::: Available data :::
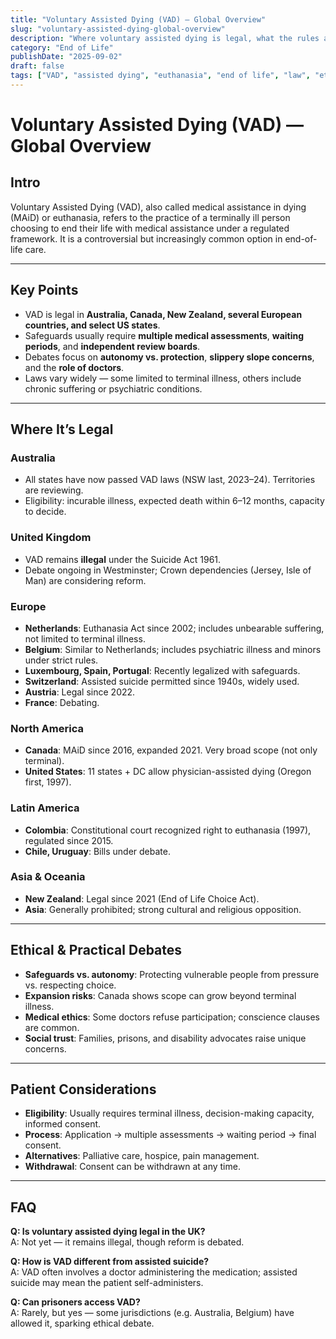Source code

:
 ```yaml
---
title: "Voluntary Assisted Dying (VAD) — Global Overview"
slug: "voluntary-assisted-dying-global-overview"
description: "Where voluntary assisted dying is legal, what the rules are, and the ethical debates shaping its future."
category: "End of Life"
publishDate: "2025-09-02"
draft: false
tags: ["VAD", "assisted dying", "euthanasia", "end of life", "law", "ethics"]
---
```


# Voluntary Assisted Dying (VAD) — Global Overview

## Intro
Voluntary Assisted Dying (VAD), also called medical assistance in dying (MAiD) or euthanasia, refers to the practice of a terminally ill person choosing to end their life with medical assistance under a regulated framework. It is a controversial but increasingly common option in end-of-life care.

---

## Key Points
- VAD is legal in **Australia, Canada, New Zealand, several European countries, and select US states**.  
- Safeguards usually require **multiple medical assessments**, **waiting periods**, and **independent review boards**.  
- Debates focus on **autonomy vs. protection**, **slippery slope concerns**, and the **role of doctors**.  
- Laws vary widely — some limited to terminal illness, others include chronic suffering or psychiatric conditions.  

---

## Where It’s Legal

### Australia
- All states have now passed VAD laws (NSW last, 2023–24). Territories are reviewing.  
- Eligibility: incurable illness, expected death within 6–12 months, capacity to decide.  

### United Kingdom
- VAD remains **illegal** under the Suicide Act 1961.  
- Debate ongoing in Westminster; Crown dependencies (Jersey, Isle of Man) are considering reform.  

### Europe
- **Netherlands**: Euthanasia Act since 2002; includes unbearable suffering, not limited to terminal illness.  
- **Belgium**: Similar to Netherlands; includes psychiatric illness and minors under strict rules.  
- **Luxembourg, Spain, Portugal**: Recently legalized with safeguards.  
- **Switzerland**: Assisted suicide permitted since 1940s, widely used.  
- **Austria**: Legal since 2022.  
- **France**: Debating.  

### North America
- **Canada**: MAiD since 2016, expanded 2021. Very broad scope (not only terminal).  
- **United States**: 11 states + DC allow physician-assisted dying (Oregon first, 1997).  

### Latin America
- **Colombia**: Constitutional court recognized right to euthanasia (1997), regulated since 2015.  
- **Chile, Uruguay**: Bills under debate.  

### Asia & Oceania
- **New Zealand**: Legal since 2021 (End of Life Choice Act).  
- **Asia**: Generally prohibited; strong cultural and religious opposition.  

---

## Ethical & Practical Debates
- **Safeguards vs. autonomy**: Protecting vulnerable people from pressure vs. respecting choice.  
- **Expansion risks**: Canada shows scope can grow beyond terminal illness.  
- **Medical ethics**: Some doctors refuse participation; conscience clauses are common.  
- **Social trust**: Families, prisons, and disability advocates raise unique concerns.  

---

## Patient Considerations
- **Eligibility**: Usually requires terminal illness, decision-making capacity, informed consent.  
- **Process**: Application → multiple assessments → waiting period → final consent.  
- **Alternatives**: Palliative care, hospice, pain management.  
- **Withdrawal**: Consent can be withdrawn at any time.  

---

## FAQ
**Q: Is voluntary assisted dying legal in the UK?**  
A: Not yet — it remains illegal, though reform is debated.  

**Q: How is VAD different from assisted suicide?**  
A: VAD often involves a doctor administering the medication; assisted suicide may mean the patient self-administers.  

**Q: Can prisoners access VAD?**  
A: Rarely, but yes — some jurisdictions (e.g. Australia, Belgium) have allowed it, sparking ethical debate.  
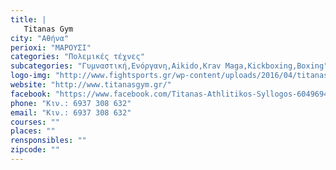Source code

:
 ```yaml
---
title: |
   Titanas Gym
city: "Αθήνα"
perioxi: "ΜΑΡΟΥΣΙ"
categories: "Πολεμικές τέχνες"
subcategories: "Γυμναστική,Ενόργανη,Aikido,Krav Maga,Kickboxing,Boxing"
logo-img: "http://www.fightsports.gr/wp-content/uploads/2016/04/titanas-logo.jpg"
website: "http://www.titanasgym.gr/"
facebook: "https://www.facebook.com/Titanas-Athlitikos-Syllogos-604969459632453/?pnref&#x3D;lhc"
phone: "Κιν.: 6937 308 632"
email: "Κιν.: 6937 308 632"
courses: ""
places: ""
rensponsibles: ""
zipcode: ""
---
```




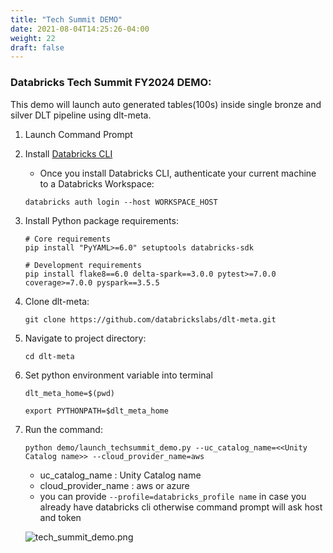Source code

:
 ```yaml
---
title: "Tech Summit DEMO"
date: 2021-08-04T14:25:26-04:00
weight: 22
draft: false
---
```


### Databricks Tech Summit FY2024 DEMO:
This demo will launch auto generated tables(100s) inside single bronze and silver DLT pipeline using dlt-meta.

1. Launch Command Prompt

2. Install [Databricks CLI](https://docs.databricks.com/dev-tools/cli/index.html)
    - Once you install Databricks CLI, authenticate your current machine to a Databricks Workspace:
    
    ```commandline
    databricks auth login --host WORKSPACE_HOST
    ```

3. Install Python package requirements:
    ```commandline
    # Core requirements
    pip install "PyYAML>=6.0" setuptools databricks-sdk

    # Development requirements
    pip install flake8==6.0 delta-spark==3.0.0 pytest>=7.0.0 coverage>=7.0.0 pyspark==3.5.5
    ```

4. Clone dlt-meta:
    ```commandline
    git clone https://github.com/databrickslabs/dlt-meta.git 
    ```

5. Navigate to project directory:
    ```commandline
    cd dlt-meta
    ```

6. Set python environment variable into terminal
    ```commandline
    dlt_meta_home=$(pwd)
    ```
    ```commandline
    export PYTHONPATH=$dlt_meta_home
    ```

7. Run the command:
    ```commandline
    python demo/launch_techsummit_demo.py --uc_catalog_name=<<Unity Catalog name>> --cloud_provider_name=aws
    ```
    - uc_catalog_name : Unity Catalog name
    - cloud_provider_name : aws or azure
    - you can provide `--profile=databricks_profile name` in case you already have databricks cli otherwise command prompt will ask host and token

    ![tech_summit_demo.png](/images/tech_summit_demo.png)
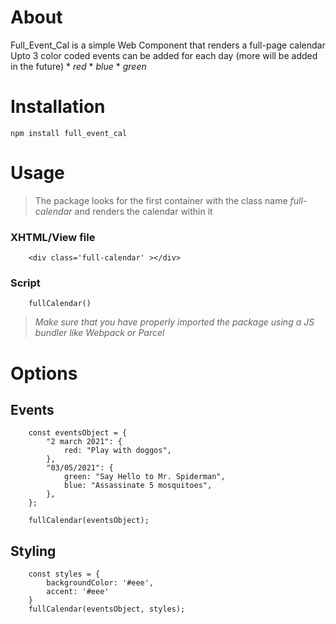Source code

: # About

Full_Event_Cal is a simple Web Component that renders a full-page calendar
Upto 3 color coded events can be added for each day (more will be added in the future)
    * _red_
    * _blue_
    * _green_

# Installation

`npm install full_event_cal`

# Usage

> The package looks for the first container with the class name *full-calendar* and renders the calendar within it

### XHTML/View file

```
    <div class='full-calendar' ></div>
```

### Script

```
    fullCalendar()
```

> *Make sure that you have properly imported the package using a JS bundler like Webpack or Parcel*

# Options

## Events

```
    const eventsObject = {
        "2 march 2021": {
            red: "Play with doggos",
        },
        "03/05/2021": {
            green: "Say Hello to Mr. Spiderman",
            blue: "Assassinate 5 mosquitoes",
        },
    };

    fullCalendar(eventsObject);
```

## Styling

```
    const styles = {
        backgroundColor: '#eee',
        accent: '#eee'
    }
    fullCalendar(eventsObject, styles);
```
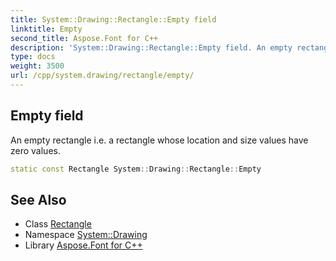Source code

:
 ```yaml
---
title: System::Drawing::Rectangle::Empty field
linktitle: Empty
second_title: Aspose.Font for C++
description: 'System::Drawing::Rectangle::Empty field. An empty rectangle i.e. a rectangle whose location and size values have zero values in C++.'
type: docs
weight: 3500
url: /cpp/system.drawing/rectangle/empty/
---
```

## Empty field


An empty rectangle i.e. a rectangle whose location and size values have zero values.

```cpp
static const Rectangle System::Drawing::Rectangle::Empty
```

## See Also

* Class [Rectangle](../)
* Namespace [System::Drawing](../../)
* Library [Aspose.Font for C++](../../../)
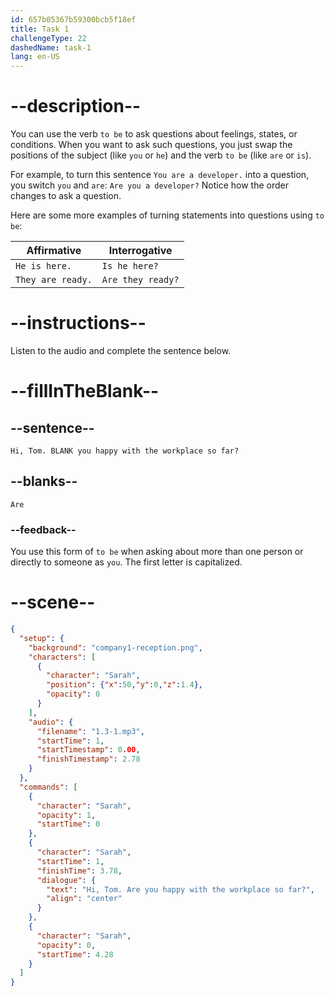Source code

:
 ```yaml
---
id: 657b05367b59300bcb5f18ef
title: Task 1
challengeType: 22
dashedName: task-1
lang: en-US
---
```


<!-- (audio) Sarah: Hi, Tom. Are you happy with the workplace so far? -->

# --description--

You can use the verb `to be` to ask questions about feelings, states, or conditions. When you want to ask such questions, you just swap the positions of the subject (like `you` or `he`) and the verb `to be` (like `are` or `is`).

For example, to turn this sentence `You are a developer.` into a question, you switch `you` and `are`: `Are you a developer?` Notice how the order changes to ask a question.

Here are some more examples of turning statements into questions using `to be`: 

| Affirmative | Interrogative |
| --- | --- |
| `He is here.` | `Is he here?` |
| `They are ready.` | `Are they ready?` |

# --instructions--

Listen to the audio and complete the sentence below.

# --fillInTheBlank--

## --sentence-- 

`Hi, Tom. BLANK you happy with the workplace so far?`

## --blanks--

`Are`

### --feedback--

You use this form of `to be` when asking about more than one person or directly to someone as `you`. The first letter is capitalized.

# --scene--

```json
{
  "setup": {
    "background": "company1-reception.png",
    "characters": [
      {
        "character": "Sarah",
        "position": {"x":50,"y":0,"z":1.4},
        "opacity": 0
      }
    ],
    "audio": {
      "filename": "1.3-1.mp3",
      "startTime": 1,
      "startTimestamp": 0.00,
      "finishTimestamp": 2.78
    }
  },
  "commands": [
    {
      "character": "Sarah",
      "opacity": 1,
      "startTime": 0
    },
    {
      "character": "Sarah",
      "startTime": 1,
      "finishTime": 3.78,
      "dialogue": {
        "text": "Hi, Tom. Are you happy with the workplace so far?",
        "align": "center"
      }
    },
    {
      "character": "Sarah",
      "opacity": 0,
      "startTime": 4.28
    }
  ]
}
```
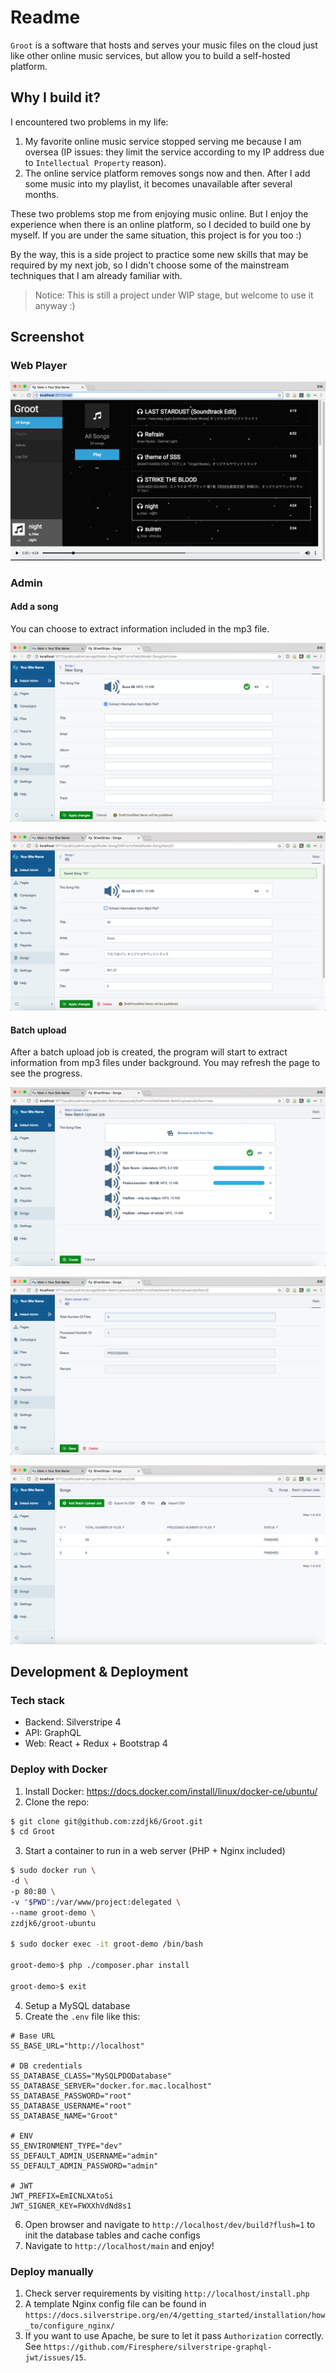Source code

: # Readme

`Groot` is a software that hosts and serves your music files on the cloud just like other online music services, but allow you to build a self-hosted platform.

## Why I build it?

I encountered two problems in my life:

1. My favorite online music service stopped serving me because I am oversea (IP issues: they limit the service according to my IP address due to `Intellectual Property` reason).
2. The online service platform removes songs now and then. After I add some music into my playlist, it becomes unavailable after several months.

These two problems stop me from enjoying music online. But I enjoy the experience when there is an online platform, so I decided to build one by myself. If you are under the same situation, this project is for you too :)

By the way, this is a side project to practice some new skills that may be required by my next job, so I didn't choose some of the mainstream techniques that I am already familiar with. 

> Notice: This is still a project under WIP stage, but welcome to use it anyway :)

## Screenshot

### Web Player

![e3a4002b.png](README.assets/e3a4002b.png)

### Admin

#### Add a song

You can choose to extract information included in the mp3 file.

![24592e56.png](README.assets/24592e56.png)

![eae91ee4.png](README.assets/eae91ee4.png)

#### Batch upload

After a batch upload job is created, the program will start to extract information from mp3 files under background. You may refresh the page to see the progress.

![13e708bd.png](README.assets/13e708bd.png)

![47fd0a46.png](README.assets/47fd0a46.png)

![4e730df9.png](README.assets/4e730df9.png)

## Development & Deployment

### Tech stack

- Backend: Silverstripe 4
- API: GraphQL
- Web: React + Redux + Bootstrap 4

### Deploy with Docker

1. Install Docker: https://docs.docker.com/install/linux/docker-ce/ubuntu/
2. Clone the repo:
```bash
$ git clone git@github.com:zzdjk6/Groot.git
$ cd Groot
```
3. Start a container to run in a web server (PHP + Nginx included)
```bash
$ sudo docker run \
-d \
-p 80:80 \
-v "$PWD":/var/www/project:delegated \
--name groot-demo \
zzdjk6/groot-ubuntu

$ sudo docker exec -it groot-demo /bin/bash

groot-demo>$ php ./composer.phar install

groot-demo>$ exit
```
4. Setup a MySQL database
5. Create the `.env` file like this:
```
# Base URL
SS_BASE_URL="http://localhost"

# DB credentials
SS_DATABASE_CLASS="MySQLPDODatabase"
SS_DATABASE_SERVER="docker.for.mac.localhost"
SS_DATABASE_PASSWORD="root"
SS_DATABASE_USERNAME="root"
SS_DATABASE_NAME="Groot"

# ENV
SS_ENVIRONMENT_TYPE="dev"
SS_DEFAULT_ADMIN_USERNAME="admin"
SS_DEFAULT_ADMIN_PASSWORD="admin"

# JWT
JWT_PREFIX=EmICNLXAtoSi
JWT_SIGNER_KEY=FWXXhVdNd8s1

```
6. Open browser and navigate to `http://localhost/dev/build?flush=1` to init the database tables and cache configs
7. Navigate to `http://localhost/main` and enjoy!

### Deploy manually

1. Check server requirements by visiting `http://localhost/install.php`
2. A template Nginx config file can be found in `https://docs.silverstripe.org/en/4/getting_started/installation/how_to/configure_nginx/` 
3. If you want to use Apache, be sure to let it pass `Authorization` correctly. See `https://github.com/Firesphere/silverstripe-graphql-jwt/issues/15`.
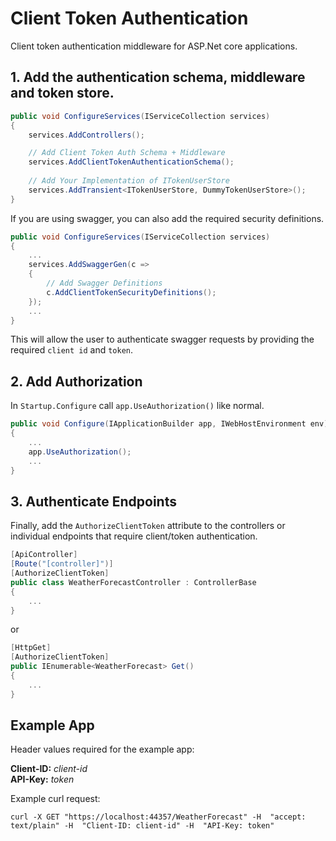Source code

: # Client Token Authentication
Client token authentication middleware for ASP.Net core applications.

## 1. Add the authentication schema, middleware and token store.

```c#
public void ConfigureServices(IServiceCollection services)
{
    services.AddControllers();

    // Add Client Token Auth Schema + Middleware
    services.AddClientTokenAuthenticationSchema();
    
    // Add Your Implementation of ITokenUserStore
    services.AddTransient<ITokenUserStore, DummyTokenUserStore>();
}
```

If you are using swagger, you can also add the required security definitions.

```c#
public void ConfigureServices(IServiceCollection services)
{
    ...
    services.AddSwaggerGen(c =>
    {
        // Add Swagger Definitions
        c.AddClientTokenSecurityDefinitions();
    });
    ...
}
```

This will allow the user to authenticate swagger requests by providing the required `client id` and `token`.

## 2. Add Authorization

In `Startup.Configure` call  `app.UseAuthorization()` like normal. 

```c#
public void Configure(IApplicationBuilder app, IWebHostEnvironment env)
{
    ...
    app.UseAuthorization();
    ...
}
```

## 3. Authenticate Endpoints

Finally, add the `AuthorizeClientToken` attribute to the controllers or individual endpoints that require client/token authentication.


```c#
[ApiController]
[Route("[controller]")]
[AuthorizeClientToken]
public class WeatherForecastController : ControllerBase
{
    ...
}
```

or

```c#
[HttpGet]
[AuthorizeClientToken]
public IEnumerable<WeatherForecast> Get()
{
    ...
}
```

## Example App

Header values required for the example app:  

**Client-ID:** *client-id*  
**API-Key:** *token*  

Example curl request:  

`curl -X GET "https://localhost:44357/WeatherForecast" -H  "accept: text/plain" -H  "Client-ID: client-id" -H  "API-Key: token"`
:::
Work required: Repeat only the stretch of data above that runs from the line with "- **Alternatives**: Palliative" to the line with "This demo will". Keep both end lines; exclude pictures.

Answer section:
- **Alternatives**: Palliative care, hospice, pain management.  
- **Withdrawal**: Consent can be withdrawn at any time.  

---

## FAQ
**Q: Is voluntary assisted dying legal in the UK?**  
A: Not yet — it remains illegal, though reform is debated.  

**Q: How is VAD different from assisted suicide?**  
A: VAD often involves a doctor administering the medication; assisted suicide may mean the patient self-administers.  

**Q: Can prisoners access VAD?**  
A: Rarely, but yes — some jurisdictions (e.g. Australia, Belgium) have allowed it, sparking ethical debate.  
Source code

:
 ```yaml
---
title: |
   Titanas Gym
city: "Αθήνα"
perioxi: "ΜΑΡΟΥΣΙ"
categories: "Πολεμικές τέχνες"
subcategories: "Γυμναστική,Ενόργανη,Aikido,Krav Maga,Kickboxing,Boxing"
logo-img: "http://www.fightsports.gr/wp-content/uploads/2016/04/titanas-logo.jpg"
website: "http://www.titanasgym.gr/"
facebook: "https://www.facebook.com/Titanas-Athlitikos-Syllogos-604969459632453/?pnref&#x3D;lhc"
phone: "Κιν.: 6937 308 632"
email: "Κιν.: 6937 308 632"
courses: ""
places: ""
rensponsibles: ""
zipcode: ""
---
```




Source code

:
 ```yaml
---
title: "Tech Summit DEMO"
date: 2021-08-04T14:25:26-04:00
weight: 22
draft: false
---
```


### Databricks Tech Summit FY2024 DEMO:
This demo will launch auto generated tables(100s) inside single bronze and silver DLT pipeline using dlt-meta.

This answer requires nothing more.